What the task requires ▸
Scan the material below for lines with the word "repository" and reply with how many there are, nothing else.

Dataset records ▸
--*--

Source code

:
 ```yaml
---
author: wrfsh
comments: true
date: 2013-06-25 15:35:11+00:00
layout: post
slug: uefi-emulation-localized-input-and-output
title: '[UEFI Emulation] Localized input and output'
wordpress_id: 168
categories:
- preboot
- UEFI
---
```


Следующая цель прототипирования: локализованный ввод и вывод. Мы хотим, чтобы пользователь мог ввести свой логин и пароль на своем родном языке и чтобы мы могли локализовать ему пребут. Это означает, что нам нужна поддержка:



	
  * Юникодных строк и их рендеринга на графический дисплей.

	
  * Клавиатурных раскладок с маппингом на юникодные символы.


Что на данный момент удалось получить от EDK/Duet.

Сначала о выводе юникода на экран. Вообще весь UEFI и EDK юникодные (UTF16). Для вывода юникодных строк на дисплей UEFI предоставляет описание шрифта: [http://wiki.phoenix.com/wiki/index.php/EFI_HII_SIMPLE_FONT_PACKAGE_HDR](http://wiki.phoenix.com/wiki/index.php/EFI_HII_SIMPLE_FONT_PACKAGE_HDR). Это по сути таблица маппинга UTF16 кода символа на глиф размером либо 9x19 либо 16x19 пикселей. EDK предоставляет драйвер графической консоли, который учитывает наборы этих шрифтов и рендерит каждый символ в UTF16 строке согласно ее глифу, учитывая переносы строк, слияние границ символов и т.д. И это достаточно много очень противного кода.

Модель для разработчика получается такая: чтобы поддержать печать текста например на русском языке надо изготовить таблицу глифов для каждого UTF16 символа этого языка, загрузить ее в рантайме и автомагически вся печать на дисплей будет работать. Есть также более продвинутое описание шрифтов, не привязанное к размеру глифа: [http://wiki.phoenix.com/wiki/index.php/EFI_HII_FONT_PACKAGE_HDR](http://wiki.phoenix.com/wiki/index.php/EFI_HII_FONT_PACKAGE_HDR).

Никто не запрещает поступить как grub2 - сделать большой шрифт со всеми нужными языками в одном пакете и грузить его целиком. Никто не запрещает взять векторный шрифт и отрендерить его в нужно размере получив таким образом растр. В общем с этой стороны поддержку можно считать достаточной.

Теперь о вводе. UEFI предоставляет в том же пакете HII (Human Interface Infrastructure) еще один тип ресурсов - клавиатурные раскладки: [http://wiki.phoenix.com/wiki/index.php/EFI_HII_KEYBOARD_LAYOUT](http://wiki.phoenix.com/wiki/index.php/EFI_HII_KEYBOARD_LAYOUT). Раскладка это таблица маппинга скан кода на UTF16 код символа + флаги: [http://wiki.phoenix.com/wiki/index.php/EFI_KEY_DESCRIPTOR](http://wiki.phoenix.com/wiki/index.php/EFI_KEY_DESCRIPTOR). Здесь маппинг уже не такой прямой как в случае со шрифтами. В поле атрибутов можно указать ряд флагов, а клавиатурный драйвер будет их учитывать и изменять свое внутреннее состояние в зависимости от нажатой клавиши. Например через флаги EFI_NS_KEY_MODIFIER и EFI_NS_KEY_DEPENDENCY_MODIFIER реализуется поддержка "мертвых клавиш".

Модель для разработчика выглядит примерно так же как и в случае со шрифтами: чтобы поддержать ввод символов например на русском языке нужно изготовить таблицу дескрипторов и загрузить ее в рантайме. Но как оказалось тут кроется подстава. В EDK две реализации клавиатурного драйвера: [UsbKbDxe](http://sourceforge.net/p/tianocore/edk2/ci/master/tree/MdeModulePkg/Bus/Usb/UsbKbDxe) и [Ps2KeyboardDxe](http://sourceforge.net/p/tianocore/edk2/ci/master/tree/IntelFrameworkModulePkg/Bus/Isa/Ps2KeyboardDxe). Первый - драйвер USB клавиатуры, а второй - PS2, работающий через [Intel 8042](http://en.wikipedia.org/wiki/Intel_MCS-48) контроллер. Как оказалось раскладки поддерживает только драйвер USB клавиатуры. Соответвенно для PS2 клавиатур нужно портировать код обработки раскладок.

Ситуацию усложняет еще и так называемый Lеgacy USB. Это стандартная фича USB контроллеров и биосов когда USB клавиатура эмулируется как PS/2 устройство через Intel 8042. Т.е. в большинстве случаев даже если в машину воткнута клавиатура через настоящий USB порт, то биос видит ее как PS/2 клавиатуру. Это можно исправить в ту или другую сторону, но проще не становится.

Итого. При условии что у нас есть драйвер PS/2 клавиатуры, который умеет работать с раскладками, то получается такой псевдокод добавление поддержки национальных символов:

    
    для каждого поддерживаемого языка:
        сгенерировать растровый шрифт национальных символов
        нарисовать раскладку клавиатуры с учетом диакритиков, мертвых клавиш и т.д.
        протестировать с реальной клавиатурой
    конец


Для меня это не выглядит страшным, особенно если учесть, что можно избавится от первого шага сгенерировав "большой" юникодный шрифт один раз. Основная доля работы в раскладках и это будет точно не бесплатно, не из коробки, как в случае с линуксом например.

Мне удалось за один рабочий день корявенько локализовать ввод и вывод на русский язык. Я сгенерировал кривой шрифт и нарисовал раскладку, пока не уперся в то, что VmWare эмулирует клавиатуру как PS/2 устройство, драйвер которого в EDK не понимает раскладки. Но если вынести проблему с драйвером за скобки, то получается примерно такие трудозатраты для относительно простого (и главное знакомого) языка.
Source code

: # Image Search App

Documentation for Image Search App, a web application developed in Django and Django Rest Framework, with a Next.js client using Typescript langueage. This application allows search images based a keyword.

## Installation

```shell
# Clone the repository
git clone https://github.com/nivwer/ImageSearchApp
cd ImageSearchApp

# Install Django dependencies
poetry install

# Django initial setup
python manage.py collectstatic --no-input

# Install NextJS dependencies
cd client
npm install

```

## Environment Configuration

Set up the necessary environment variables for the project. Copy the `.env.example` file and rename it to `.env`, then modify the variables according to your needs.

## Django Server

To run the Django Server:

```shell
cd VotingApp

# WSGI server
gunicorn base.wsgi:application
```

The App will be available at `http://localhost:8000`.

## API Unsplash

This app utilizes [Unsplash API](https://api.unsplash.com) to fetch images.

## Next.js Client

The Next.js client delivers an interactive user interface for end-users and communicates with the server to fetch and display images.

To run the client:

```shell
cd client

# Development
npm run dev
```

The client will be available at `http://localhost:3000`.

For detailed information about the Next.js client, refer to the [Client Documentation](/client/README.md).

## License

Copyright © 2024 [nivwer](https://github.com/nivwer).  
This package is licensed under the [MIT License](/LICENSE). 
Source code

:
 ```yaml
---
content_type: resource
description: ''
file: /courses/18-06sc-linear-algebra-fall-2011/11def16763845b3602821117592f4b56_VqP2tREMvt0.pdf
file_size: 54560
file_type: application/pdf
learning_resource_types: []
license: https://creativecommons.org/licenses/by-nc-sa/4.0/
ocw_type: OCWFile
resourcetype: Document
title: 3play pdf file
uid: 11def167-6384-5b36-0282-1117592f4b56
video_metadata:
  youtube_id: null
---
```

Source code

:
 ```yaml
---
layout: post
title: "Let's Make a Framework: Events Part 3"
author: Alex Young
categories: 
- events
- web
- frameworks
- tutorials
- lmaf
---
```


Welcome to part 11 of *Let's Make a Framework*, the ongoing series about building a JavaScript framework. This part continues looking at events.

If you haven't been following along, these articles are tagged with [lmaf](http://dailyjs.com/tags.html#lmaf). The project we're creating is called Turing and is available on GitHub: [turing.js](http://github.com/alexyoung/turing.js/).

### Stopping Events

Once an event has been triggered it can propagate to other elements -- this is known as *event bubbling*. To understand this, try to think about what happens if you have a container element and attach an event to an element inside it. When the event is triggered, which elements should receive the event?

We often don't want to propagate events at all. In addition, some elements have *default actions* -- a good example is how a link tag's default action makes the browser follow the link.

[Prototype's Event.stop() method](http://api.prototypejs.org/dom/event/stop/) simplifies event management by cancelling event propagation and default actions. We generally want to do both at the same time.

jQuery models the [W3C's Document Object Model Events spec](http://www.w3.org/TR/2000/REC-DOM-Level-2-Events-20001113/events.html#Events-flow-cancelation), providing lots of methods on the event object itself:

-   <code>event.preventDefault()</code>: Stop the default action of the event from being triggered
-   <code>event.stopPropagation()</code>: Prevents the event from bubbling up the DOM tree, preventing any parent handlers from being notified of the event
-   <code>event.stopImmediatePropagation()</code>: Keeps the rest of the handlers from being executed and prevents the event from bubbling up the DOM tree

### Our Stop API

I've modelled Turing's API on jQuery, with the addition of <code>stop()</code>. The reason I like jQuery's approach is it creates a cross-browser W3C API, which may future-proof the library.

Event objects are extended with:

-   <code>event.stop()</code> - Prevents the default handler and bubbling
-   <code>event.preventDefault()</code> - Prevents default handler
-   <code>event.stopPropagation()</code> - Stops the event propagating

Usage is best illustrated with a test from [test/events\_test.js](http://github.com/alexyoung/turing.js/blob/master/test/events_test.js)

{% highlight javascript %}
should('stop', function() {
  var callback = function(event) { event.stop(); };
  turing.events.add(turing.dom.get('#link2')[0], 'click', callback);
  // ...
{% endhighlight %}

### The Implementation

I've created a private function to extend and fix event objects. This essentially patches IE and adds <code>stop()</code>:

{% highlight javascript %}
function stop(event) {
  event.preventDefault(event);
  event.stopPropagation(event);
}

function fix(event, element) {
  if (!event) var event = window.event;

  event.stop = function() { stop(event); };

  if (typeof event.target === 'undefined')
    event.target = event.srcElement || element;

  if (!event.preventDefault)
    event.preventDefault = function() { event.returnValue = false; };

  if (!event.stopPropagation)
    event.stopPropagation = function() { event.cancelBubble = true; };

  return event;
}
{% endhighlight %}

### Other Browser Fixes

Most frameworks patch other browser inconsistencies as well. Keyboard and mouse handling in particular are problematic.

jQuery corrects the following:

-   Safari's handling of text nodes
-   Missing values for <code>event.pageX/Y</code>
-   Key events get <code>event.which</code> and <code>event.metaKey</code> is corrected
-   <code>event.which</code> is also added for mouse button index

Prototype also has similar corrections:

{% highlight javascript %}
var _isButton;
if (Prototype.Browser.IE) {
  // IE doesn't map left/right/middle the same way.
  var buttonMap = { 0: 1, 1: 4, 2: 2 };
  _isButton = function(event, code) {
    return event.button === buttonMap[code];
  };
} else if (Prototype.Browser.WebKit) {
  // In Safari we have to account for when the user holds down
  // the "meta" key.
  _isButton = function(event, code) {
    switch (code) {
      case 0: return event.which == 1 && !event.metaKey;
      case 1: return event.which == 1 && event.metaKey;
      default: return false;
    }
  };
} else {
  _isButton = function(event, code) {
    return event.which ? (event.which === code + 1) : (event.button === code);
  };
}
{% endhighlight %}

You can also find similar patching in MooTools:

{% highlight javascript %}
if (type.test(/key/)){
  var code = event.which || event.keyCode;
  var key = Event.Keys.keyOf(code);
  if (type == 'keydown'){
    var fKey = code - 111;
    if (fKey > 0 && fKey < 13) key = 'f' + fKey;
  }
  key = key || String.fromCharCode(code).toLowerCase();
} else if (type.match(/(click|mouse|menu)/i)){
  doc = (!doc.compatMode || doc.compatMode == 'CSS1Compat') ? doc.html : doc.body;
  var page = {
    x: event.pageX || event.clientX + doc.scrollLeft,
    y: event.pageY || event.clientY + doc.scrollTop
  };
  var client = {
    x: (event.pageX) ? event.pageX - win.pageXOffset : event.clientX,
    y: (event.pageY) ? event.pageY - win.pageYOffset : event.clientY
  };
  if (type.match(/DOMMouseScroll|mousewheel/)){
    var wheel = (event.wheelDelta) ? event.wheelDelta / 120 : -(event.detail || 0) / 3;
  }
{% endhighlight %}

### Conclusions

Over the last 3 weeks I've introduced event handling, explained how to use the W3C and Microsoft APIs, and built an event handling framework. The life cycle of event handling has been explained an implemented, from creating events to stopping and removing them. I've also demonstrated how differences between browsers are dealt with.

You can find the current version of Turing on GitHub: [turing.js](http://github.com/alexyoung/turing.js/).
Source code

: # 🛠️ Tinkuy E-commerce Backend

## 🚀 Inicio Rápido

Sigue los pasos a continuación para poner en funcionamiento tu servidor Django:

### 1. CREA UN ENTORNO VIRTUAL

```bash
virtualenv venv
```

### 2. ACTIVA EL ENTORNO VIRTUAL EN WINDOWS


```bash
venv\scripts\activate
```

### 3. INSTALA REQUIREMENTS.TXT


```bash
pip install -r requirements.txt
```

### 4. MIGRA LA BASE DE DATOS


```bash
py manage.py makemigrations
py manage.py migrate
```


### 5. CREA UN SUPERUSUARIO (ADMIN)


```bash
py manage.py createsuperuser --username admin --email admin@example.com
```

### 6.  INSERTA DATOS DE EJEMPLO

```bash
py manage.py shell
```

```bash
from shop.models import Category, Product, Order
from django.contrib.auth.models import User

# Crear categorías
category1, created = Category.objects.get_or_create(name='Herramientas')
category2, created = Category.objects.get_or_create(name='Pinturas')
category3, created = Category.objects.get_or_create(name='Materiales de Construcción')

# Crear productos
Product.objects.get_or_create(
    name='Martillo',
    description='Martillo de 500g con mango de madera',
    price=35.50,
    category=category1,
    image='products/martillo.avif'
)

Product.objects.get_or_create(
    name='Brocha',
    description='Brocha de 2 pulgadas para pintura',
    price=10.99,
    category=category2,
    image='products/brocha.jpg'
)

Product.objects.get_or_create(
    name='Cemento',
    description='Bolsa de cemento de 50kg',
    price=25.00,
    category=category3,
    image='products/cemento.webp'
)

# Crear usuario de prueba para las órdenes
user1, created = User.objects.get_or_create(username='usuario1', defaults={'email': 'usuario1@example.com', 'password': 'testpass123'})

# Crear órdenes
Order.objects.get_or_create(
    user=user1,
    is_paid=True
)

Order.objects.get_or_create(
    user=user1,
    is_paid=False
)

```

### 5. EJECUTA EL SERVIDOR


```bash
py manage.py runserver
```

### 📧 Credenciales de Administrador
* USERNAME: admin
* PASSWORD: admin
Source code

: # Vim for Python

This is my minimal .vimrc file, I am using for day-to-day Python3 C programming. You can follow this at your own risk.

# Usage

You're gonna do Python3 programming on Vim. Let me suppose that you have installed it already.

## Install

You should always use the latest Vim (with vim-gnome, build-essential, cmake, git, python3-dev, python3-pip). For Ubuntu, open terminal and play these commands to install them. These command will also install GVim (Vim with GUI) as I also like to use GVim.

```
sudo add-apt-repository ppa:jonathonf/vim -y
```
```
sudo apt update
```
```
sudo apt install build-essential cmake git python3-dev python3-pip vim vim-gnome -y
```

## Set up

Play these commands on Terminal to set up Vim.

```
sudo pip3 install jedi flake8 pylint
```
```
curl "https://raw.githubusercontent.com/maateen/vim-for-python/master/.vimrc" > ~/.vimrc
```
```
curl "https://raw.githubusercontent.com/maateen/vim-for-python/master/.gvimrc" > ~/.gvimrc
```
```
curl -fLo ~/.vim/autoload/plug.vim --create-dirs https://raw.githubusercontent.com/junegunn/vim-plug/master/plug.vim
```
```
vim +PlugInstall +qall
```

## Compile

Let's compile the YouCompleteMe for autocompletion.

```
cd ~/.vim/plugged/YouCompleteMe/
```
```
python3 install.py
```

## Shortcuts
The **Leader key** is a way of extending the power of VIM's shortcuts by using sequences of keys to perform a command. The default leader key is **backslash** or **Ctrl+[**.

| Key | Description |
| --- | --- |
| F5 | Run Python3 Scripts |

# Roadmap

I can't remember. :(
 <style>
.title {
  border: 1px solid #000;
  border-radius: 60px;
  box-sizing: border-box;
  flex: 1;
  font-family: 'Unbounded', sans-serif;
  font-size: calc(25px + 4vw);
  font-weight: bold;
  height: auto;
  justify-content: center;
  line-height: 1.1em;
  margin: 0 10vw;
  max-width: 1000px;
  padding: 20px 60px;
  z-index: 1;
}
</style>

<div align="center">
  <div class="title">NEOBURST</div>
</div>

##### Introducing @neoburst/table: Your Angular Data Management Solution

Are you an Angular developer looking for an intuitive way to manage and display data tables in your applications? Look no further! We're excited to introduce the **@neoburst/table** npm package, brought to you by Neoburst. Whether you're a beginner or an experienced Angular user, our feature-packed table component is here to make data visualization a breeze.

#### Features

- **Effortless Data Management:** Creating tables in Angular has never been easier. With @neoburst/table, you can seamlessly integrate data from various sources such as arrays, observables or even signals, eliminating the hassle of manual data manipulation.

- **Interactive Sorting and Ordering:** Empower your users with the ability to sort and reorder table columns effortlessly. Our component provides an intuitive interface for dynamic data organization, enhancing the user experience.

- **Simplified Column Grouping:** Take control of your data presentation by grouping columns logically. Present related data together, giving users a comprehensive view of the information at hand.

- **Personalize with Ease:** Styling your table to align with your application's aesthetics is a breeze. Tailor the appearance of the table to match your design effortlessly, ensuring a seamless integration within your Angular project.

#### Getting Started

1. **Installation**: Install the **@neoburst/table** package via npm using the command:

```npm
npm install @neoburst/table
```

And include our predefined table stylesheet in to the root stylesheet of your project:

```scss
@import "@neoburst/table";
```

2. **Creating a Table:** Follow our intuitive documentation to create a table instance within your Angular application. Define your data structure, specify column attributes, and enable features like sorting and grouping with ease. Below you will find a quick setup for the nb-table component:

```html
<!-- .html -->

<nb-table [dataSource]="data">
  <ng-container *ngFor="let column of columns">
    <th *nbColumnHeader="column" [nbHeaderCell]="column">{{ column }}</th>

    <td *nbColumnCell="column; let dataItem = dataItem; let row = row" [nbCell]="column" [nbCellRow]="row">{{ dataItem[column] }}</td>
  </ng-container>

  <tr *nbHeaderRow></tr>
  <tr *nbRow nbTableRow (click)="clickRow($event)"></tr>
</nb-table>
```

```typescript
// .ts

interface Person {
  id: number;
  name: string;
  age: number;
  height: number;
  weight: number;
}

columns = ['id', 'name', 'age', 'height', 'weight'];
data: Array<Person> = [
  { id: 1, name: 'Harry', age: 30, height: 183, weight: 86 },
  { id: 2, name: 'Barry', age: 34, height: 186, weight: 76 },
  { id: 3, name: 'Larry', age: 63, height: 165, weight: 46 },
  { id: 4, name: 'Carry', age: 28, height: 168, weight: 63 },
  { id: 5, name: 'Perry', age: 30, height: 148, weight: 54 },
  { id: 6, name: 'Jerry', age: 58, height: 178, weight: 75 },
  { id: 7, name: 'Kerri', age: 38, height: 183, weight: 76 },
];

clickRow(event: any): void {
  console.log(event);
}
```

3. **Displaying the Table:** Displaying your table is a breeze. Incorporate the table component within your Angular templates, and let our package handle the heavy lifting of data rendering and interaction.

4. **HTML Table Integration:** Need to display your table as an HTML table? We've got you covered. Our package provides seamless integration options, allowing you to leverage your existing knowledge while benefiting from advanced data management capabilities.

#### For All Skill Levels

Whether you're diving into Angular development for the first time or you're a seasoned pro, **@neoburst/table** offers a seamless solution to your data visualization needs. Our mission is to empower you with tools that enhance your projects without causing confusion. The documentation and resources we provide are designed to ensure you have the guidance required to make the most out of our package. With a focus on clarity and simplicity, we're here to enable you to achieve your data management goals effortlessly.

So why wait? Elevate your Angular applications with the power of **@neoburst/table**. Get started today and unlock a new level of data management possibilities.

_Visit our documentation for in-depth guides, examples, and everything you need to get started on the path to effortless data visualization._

--*--

Completed task ▸
2